▶ [PROMPT]: Start the output with the opening line of the listing below and continue, reproducing each line exactly, up to and including the line that contains "- ✅ **Backend".

=== SUPPLIED DATA ===

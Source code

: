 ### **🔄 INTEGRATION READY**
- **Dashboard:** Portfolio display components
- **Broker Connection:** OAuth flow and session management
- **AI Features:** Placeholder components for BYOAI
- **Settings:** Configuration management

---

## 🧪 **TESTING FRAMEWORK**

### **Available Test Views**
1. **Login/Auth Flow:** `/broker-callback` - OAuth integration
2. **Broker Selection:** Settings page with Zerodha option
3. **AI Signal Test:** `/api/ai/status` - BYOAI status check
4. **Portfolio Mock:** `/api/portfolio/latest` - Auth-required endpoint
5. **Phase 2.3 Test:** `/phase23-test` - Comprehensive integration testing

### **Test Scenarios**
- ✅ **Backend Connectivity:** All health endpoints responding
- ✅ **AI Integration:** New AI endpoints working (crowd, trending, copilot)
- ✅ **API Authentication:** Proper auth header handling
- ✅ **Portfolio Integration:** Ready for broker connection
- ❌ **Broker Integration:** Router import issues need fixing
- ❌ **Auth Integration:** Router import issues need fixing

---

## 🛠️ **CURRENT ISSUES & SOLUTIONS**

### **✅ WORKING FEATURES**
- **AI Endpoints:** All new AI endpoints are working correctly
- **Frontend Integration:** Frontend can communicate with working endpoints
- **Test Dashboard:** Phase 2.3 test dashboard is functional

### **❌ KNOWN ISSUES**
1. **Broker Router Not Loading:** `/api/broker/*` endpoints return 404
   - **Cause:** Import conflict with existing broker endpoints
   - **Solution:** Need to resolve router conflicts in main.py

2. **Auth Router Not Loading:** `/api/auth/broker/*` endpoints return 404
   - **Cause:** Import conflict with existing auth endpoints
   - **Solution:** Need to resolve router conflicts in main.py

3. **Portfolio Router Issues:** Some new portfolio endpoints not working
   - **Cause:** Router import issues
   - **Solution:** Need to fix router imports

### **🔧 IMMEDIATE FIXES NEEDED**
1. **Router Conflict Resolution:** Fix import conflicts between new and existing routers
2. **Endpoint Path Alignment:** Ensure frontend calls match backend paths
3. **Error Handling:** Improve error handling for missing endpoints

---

===

▶ [FINISHED TASK]:
Source code

: ### **🔄 INTEGRATION READY**
- **Dashboard:** Portfolio display components
- **Broker Connection:** OAuth flow and session management
- **AI Features:** Placeholder components for BYOAI
- **Settings:** Configuration management

---

## 🧪 **TESTING FRAMEWORK**

### **Available Test Views**
1. **Login/Auth Flow:** `/broker-callback` - OAuth integration
2. **Broker Selection:** Settings page with Zerodha option
3. **AI Signal Test:** `/api/ai/status` - BYOAI status check
4. **Portfolio Mock:** `/api/portfolio/latest` - Auth-required endpoint
5. **Phase 2.3 Test:** `/phase23-test` - Comprehensive integration testing

### **Test Scenarios**
- ✅ **Backend Connectivity:** All health endpoints responding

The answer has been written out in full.